• WHAT THE EXERCISE ASKS:
Show every line of the records below that contains the word "folder".

• Source records:
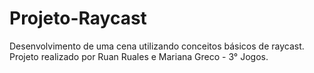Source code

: # Projeto-Raycast
Desenvolvimento de uma cena utilizando conceitos básicos de raycast. Projeto realizado por Ruan Ruales e Mariana Greco - 3° Jogos.
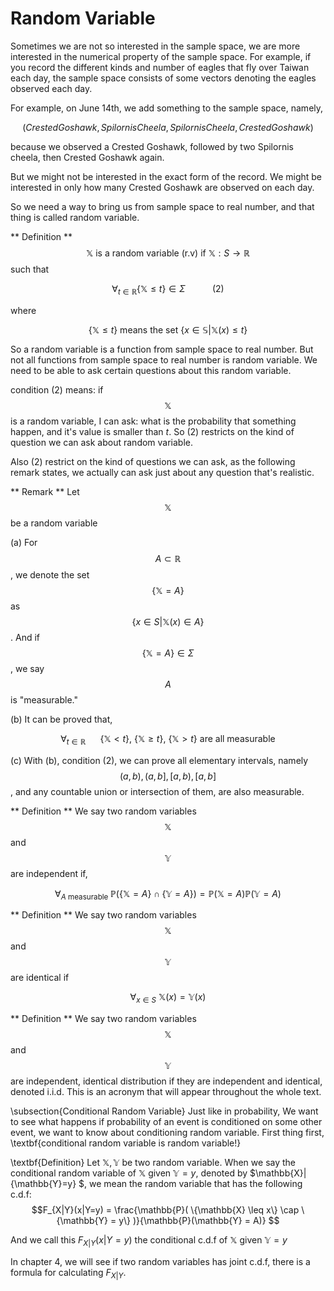 # Random Variable

Sometimes we are not so interested in the sample space, we are more interested in the numerical property of the sample space. For example, if you record the different kinds and number of eagles that fly over Taiwan each day, the sample space consists of some vectors denoting the eagles observed each day.

For example, on June 14th, we add something to the sample space, namely,

$$( Crested Goshawk, Spilornis Cheela, Spilornis Cheela, Crested Goshawk )$$

because we observed a Crested Goshawk, followed by two Spilornis cheela, then Crested Goshawk again.

But we might not be interested in the exact form of the record. We might be interested in only how many Crested Goshawk are observed on each day.

So we need a way to bring us from sample space to real number, and that thing is called random variable.

** Definition ** 
$$ \mathbb{X} \text{ is a random variable (r.v) if } \mathbb{X}: S \to \mathbb{R} $$
such that

$$\forall_{t\in\mathbb{R}}\{\mathbb{X}\leq t\}\in \Sigma\ \ \ \ \ \ \ \ \ \ \ (2)$$

where

$$\{\mathbb{X} \leq t\} \text{ means the set } \{x \in \mathbb{S} | \mathbb{X}(x) \leq t\}$$

So a random variable is a function from sample space to real number. But not all functions from sample space to real number is random variable. We need to be able to ask certain questions about this random variable. 

condition (2) means: if $$\mathbb{X}$$ is a random variable, I can ask: what is the probability that something happen, and it's value is smaller than $t$. So (2) restricts on the kind of question we can ask about random variable.

Also (2) restrict on the kind of questions we can ask, as the following remark states, we actually can ask just about any question that's realistic.

** Remark **
Let $$\mathbb{X}$$ be a random variable

(a) For $$A \subset \mathbb{R}$$, we denote the set $$\{ \mathbb{X} = A \}$$ as $$\{ x \in S | \mathbb{X}(x) \in A \}$$. And if $$\{ \mathbb{X} = A \}\in\Sigma$$, we say $$A$$ is "measurable."

(b) It can be proved that, 

$$\forall_{t\in \mathbb{R}} \ \ \ \ \ \ \{\mathbb{X} < t \},\ \{\mathbb{X} \geq t \},\ \{\mathbb{X} > t \} \text{ are all measurable}$$

(c) With (b), condition (2), we can prove all elementary intervals, namely $$(a, b), (a, b], [a, b), [a, b]$$, and any countable union or intersection of them, are also measurable.

** Definition ** We say two random variables $$\mathbb{X}$$ and $$\mathbb{Y}$$ are independent if,

$$\forall_{A\text{ measurable } }\mathbb{P}( \{\mathbb{X} = A\} \cap \{\mathbb{Y} = A\} ) = \mathbb{P}(\mathbb{X} = A)\mathbb{P}(\mathbb{Y} = A)$$

** Definition ** We say two random variables $$\mathbb{X}$$ and $$\mathbb{Y}$$ are identical if 

$$\forall_{x\in S}\ \mathbb{X}(x) = \mathbb{Y}(x)$$

** Definition ** We say two random variables $$\mathbb{X}$$ and $$\mathbb{Y}$$ are independent, identical distribution if they are independent and identical, denoted i.i.d. This is an acronym that will appear throughout the whole text.

\subsection{Conditional Random Variable}
Just like in probability, We want to see what happens if probability of an event is conditioned on some other event, we want to know about conditioning random variable.
First thing first, \textbf{conditional random variable is random variable!}

\textbf{Definition} Let $\mathbb{X}, \mathbb{Y}$ be two random variable. When we say the conditional random variable of $\mathbb{X}$ given $\mathbb{Y} = y$, denoted by $\mathbb{X}|{\mathbb{Y}=y} $, we mean the random variable that has the following c.d.f:
$$F_{X|Y}(x|Y=y) = \frac{\mathbb{P}( \{\mathbb{X} \leq x\} \cap \{\mathbb{Y} = y\} )}{\mathbb{P}(\mathbb{Y} = A)} $$

And we call this $F_{X|Y}(x|Y=y)$ the conditional c.d.f of $\mathbb{X}$ given $\mathbb{Y} = y$

In chapter 4, we will see if two random variables has joint c.d.f, there is a formula for calculating $F_{X|Y}$.

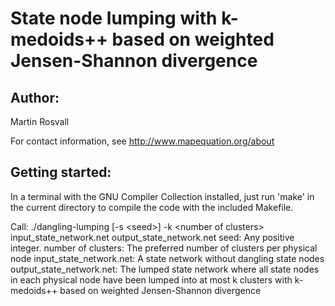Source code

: # State node lumping with k-medoids++ based on weighted Jensen-Shannon divergence

## Author:

Martin Rosvall

For contact information, see http://www.mapequation.org/about


## Getting started:

In a terminal with the GNU Compiler Collection installed,
just run 'make' in the current directory to compile the
code with the included Makefile.


  Call: ./dangling-lumping [-s \<seed\>] -k \<number of clusters\> input_state_network.net output_state_network.net
  seed: Any positive integer.
  number of clusters: The preferred number of clusters per physical node
  input_state_network.net: A state network without dangling state nodes
  output_state_network.net: The lumped state network where all state nodes in each physical node have
													been lumped into at most k clusters with k-medoids++ based on
													weighted Jensen-Shannon divergence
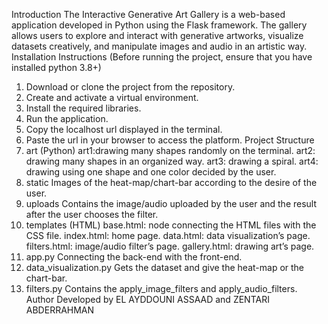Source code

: Introduction
The Interactive Generative Art Gallery is a web-based application developed in Python using the Flask framework. The gallery allows users to explore and interact with generative artworks, visualize datasets creatively, and manipulate images and audio in an artistic way.
Installation Instructions
(Before running the project, ensure that you have installed python 3.8+)
1)	Download or clone the project from the repository.
2)	Create and activate a virtual environment.
3)	Install the required libraries.
4)	Run the application.
5)	Copy the localhost url displayed in the terminal.
6)	Paste the url in your browser to access the platform.
Project Structure
1)	art (Python)
art1:drawing many shapes randomly on the terminal.
art2: drawing many shapes in an organized way.
art3: drawing a spiral.
art4: drawing using one shape and one color decided by the user.
2)	static
Images of the heat-map/chart-bar according to the desire of the user.
3)	uploads
Contains the image/audio uploaded by the user and the result after the user chooses the filter.
4)	templates (HTML)
base.html: node connecting the HTML files with the CSS file.
index.html: home page.
data.html: data visualization’s page.
filters.html: image/audio filter’s page.
gallery.html: drawing art’s page.
5)	app.py
Connecting the back-end with the front-end.
6)	data_visualization.py
Gets the dataset and give the heat-map or the chart-bar.
7)	filters.py
Contains the apply_image_filters and apply_audio_filters.
Author
Developed by EL AYDDOUNI ASSAAD and ZENTARI ABDERRAHMAN
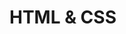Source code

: <!--
 * @Author: _krill
 * @Date: 2022-07-19 15:27:33
 * @LastEditTime: 2022-07-19 15:36:11
 * @Description: 
-->

# HTML & CSS
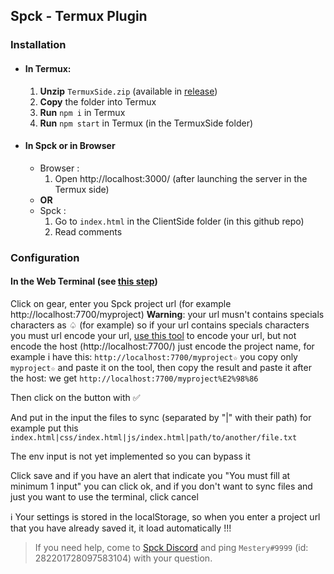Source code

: ## Spck - Termux Plugin

### Installation
  * #### In Termux:
    1. **Unzip** `TermuxSide.zip` (available in [release](https://github.com/mestery69/SpckTerminal/releases/tag/v1.0.0-beta.1))
    2. **Copy** the folder into Termux
    3. **Run** `npm i` in Termux
    4. **Run** `npm start` in Termux (in the TermuxSide folder)
 * #### In Spck or in Browser
    * Browser :
      1. Open http://localhost:3000/ (after launching the server in the Termux side)
    * **OR**
    * Spck :
      1. Go to `index.html` in the ClientSide folder (in this github repo)
      2. Read comments

### Configuration
#### In the Web Terminal (see [this step](https://github.com/mestery69/SpckTerminal/blob/master/README.md#in-spck-or-in-browser))
Click on gear, enter you Spck project url (for example http://localhost:7700/myproject)
**Warning**: your url musn't contains specials characters as ♤ (for example) so if your url contains specials characters you must url encode your url, [use this tool](https://www.urlencoder.io/) to encode your url, but not encode the host (http://localhost:7700/) just encode the project name, for example i have this: `http://localhost:7700/myproject☆` you copy only `myproject☆` and paste it on the tool, then copy the result and paste it after the host: we get `http://localhost:7700/myproject%E2%98%86` 

Then click on the button with ✅  

And put in the input the files to sync (separated by "|" with their path) for example put this `index.html|css/index.html|js/index.html|path/to/another/file.txt`  

The env input is not yet implemented so you can bypass it

Click save and if you have an alert that indicate you "You must fill at minimum 1 input" you can click ok, and if you don't want to sync files and just you want to use the terminal, click cancel

ℹ Your settings is stored in the localStorage, so when you enter a project url that you have already saved it, it load automatically !!!
> If you need help, come to [Spck Discord](https://discord.gg/WDMHTa6) and ping `Mestery#9999` (id: 282201728097583104) with your question.
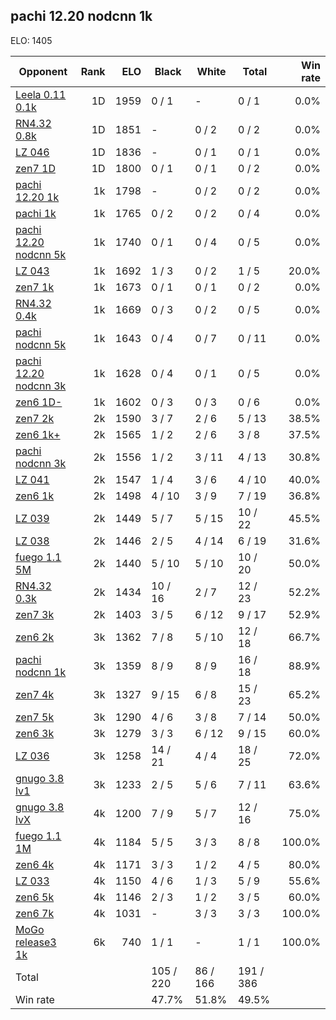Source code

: ## pachi 12.20 nodcnn 1k ##

ELO: 1405

Opponent | Rank | ELO | Black | White | Total | Win rate
---------|-----:|----:|-------|-------|-------|-------:
[Leela 0.11 0.1k](Leela%200.11%200.1k.md) | 1D | 1959 | 0 / 1 | - | 0 / 1 | 0.0%
[RN4.32 0.8k](RN4.32%200.8k.md) | 1D | 1851 | - | 0 / 2 | 0 / 2 | 0.0%
[LZ 046](LZ%20046.md) | 1D | 1836 | - | 0 / 1 | 0 / 1 | 0.0%
[zen7 1D](zen7%201D.md) | 1D | 1800 | 0 / 1 | 0 / 1 | 0 / 2 | 0.0%
[pachi 12.20 1k](pachi%2012.20%201k.md) | 1k | 1798 | - | 0 / 2 | 0 / 2 | 0.0%
[pachi 1k](pachi%201k.md) | 1k | 1765 | 0 / 2 | 0 / 2 | 0 / 4 | 0.0%
[pachi 12.20 nodcnn 5k](pachi%2012.20%20nodcnn%205k.md) | 1k | 1740 | 0 / 1 | 0 / 4 | 0 / 5 | 0.0%
[LZ 043](LZ%20043.md) | 1k | 1692 | 1 / 3 | 0 / 2 | 1 / 5 | 20.0%
[zen7 1k](zen7%201k.md) | 1k | 1673 | 0 / 1 | 0 / 1 | 0 / 2 | 0.0%
[RN4.32 0.4k](RN4.32%200.4k.md) | 1k | 1669 | 0 / 3 | 0 / 2 | 0 / 5 | 0.0%
[pachi nodcnn 5k](pachi%20nodcnn%205k.md) | 1k | 1643 | 0 / 4 | 0 / 7 | 0 / 11 | 0.0%
[pachi 12.20 nodcnn 3k](pachi%2012.20%20nodcnn%203k.md) | 1k | 1628 | 0 / 4 | 0 / 1 | 0 / 5 | 0.0%
[zen6 1D-](zen6%201D-.md) | 1k | 1602 | 0 / 3 | 0 / 3 | 0 / 6 | 0.0%
[zen7 2k](zen7%202k.md) | 2k | 1590 | 3 / 7 | 2 / 6 | 5 / 13 | 38.5%
[zen6 1k+](zen6%201k+.md) | 2k | 1565 | 1 / 2 | 2 / 6 | 3 / 8 | 37.5%
[pachi nodcnn 3k](pachi%20nodcnn%203k.md) | 2k | 1556 | 1 / 2 | 3 / 11 | 4 / 13 | 30.8%
[LZ 041](LZ%20041.md) | 2k | 1547 | 1 / 4 | 3 / 6 | 4 / 10 | 40.0%
[zen6 1k](zen6%201k.md) | 2k | 1498 | 4 / 10 | 3 / 9 | 7 / 19 | 36.8%
[LZ 039](LZ%20039.md) | 2k | 1449 | 5 / 7 | 5 / 15 | 10 / 22 | 45.5%
[LZ 038](LZ%20038.md) | 2k | 1446 | 2 / 5 | 4 / 14 | 6 / 19 | 31.6%
[fuego 1.1 5M](fuego%201.1%205M.md) | 2k | 1440 | 5 / 10 | 5 / 10 | 10 / 20 | 50.0%
[RN4.32 0.3k](RN4.32%200.3k.md) | 2k | 1434 | 10 / 16 | 2 / 7 | 12 / 23 | 52.2%
[zen7 3k](zen7%203k.md) | 2k | 1403 | 3 / 5 | 6 / 12 | 9 / 17 | 52.9%
[zen6 2k](zen6%202k.md) | 3k | 1362 | 7 / 8 | 5 / 10 | 12 / 18 | 66.7%
[pachi nodcnn 1k](pachi%20nodcnn%201k.md) | 3k | 1359 | 8 / 9 | 8 / 9 | 16 / 18 | 88.9%
[zen7 4k](zen7%204k.md) | 3k | 1327 | 9 / 15 | 6 / 8 | 15 / 23 | 65.2%
[zen7 5k](zen7%205k.md) | 3k | 1290 | 4 / 6 | 3 / 8 | 7 / 14 | 50.0%
[zen6 3k](zen6%203k.md) | 3k | 1279 | 3 / 3 | 6 / 12 | 9 / 15 | 60.0%
[LZ 036](LZ%20036.md) | 3k | 1258 | 14 / 21 | 4 / 4 | 18 / 25 | 72.0%
[gnugo 3.8 lv1](gnugo%203.8%20lv1.md) | 3k | 1233 | 2 / 5 | 5 / 6 | 7 / 11 | 63.6%
[gnugo 3.8 lvX](gnugo%203.8%20lvX.md) | 4k | 1200 | 7 / 9 | 5 / 7 | 12 / 16 | 75.0%
[fuego 1.1 1M](fuego%201.1%201M.md) | 4k | 1184 | 5 / 5 | 3 / 3 | 8 / 8 | 100.0%
[zen6 4k](zen6%204k.md) | 4k | 1171 | 3 / 3 | 1 / 2 | 4 / 5 | 80.0%
[LZ 033](LZ%20033.md) | 4k | 1150 | 4 / 6 | 1 / 3 | 5 / 9 | 55.6%
[zen6 5k](zen6%205k.md) | 4k | 1146 | 2 / 3 | 1 / 2 | 3 / 5 | 60.0%
[zen6 7k](zen6%207k.md) | 4k | 1031 | - | 3 / 3 | 3 / 3 | 100.0%
[MoGo release3 1k](MoGo%20release3%201k.md) | 6k | 740 | 1 / 1 | - | 1 / 1 | 100.0%
Total | | | 105 / 220 | 86 / 166 | 191 / 386 | 
Win rate| | | 47.7% | 51.8% | 49.5% |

• ANSWER SECTION:
    2. **Copy** the folder into Termux
    4. **Run** `npm start` in Termux (in the TermuxSide folder)
      1. Go to `index.html` in the ClientSide folder (in this github repo)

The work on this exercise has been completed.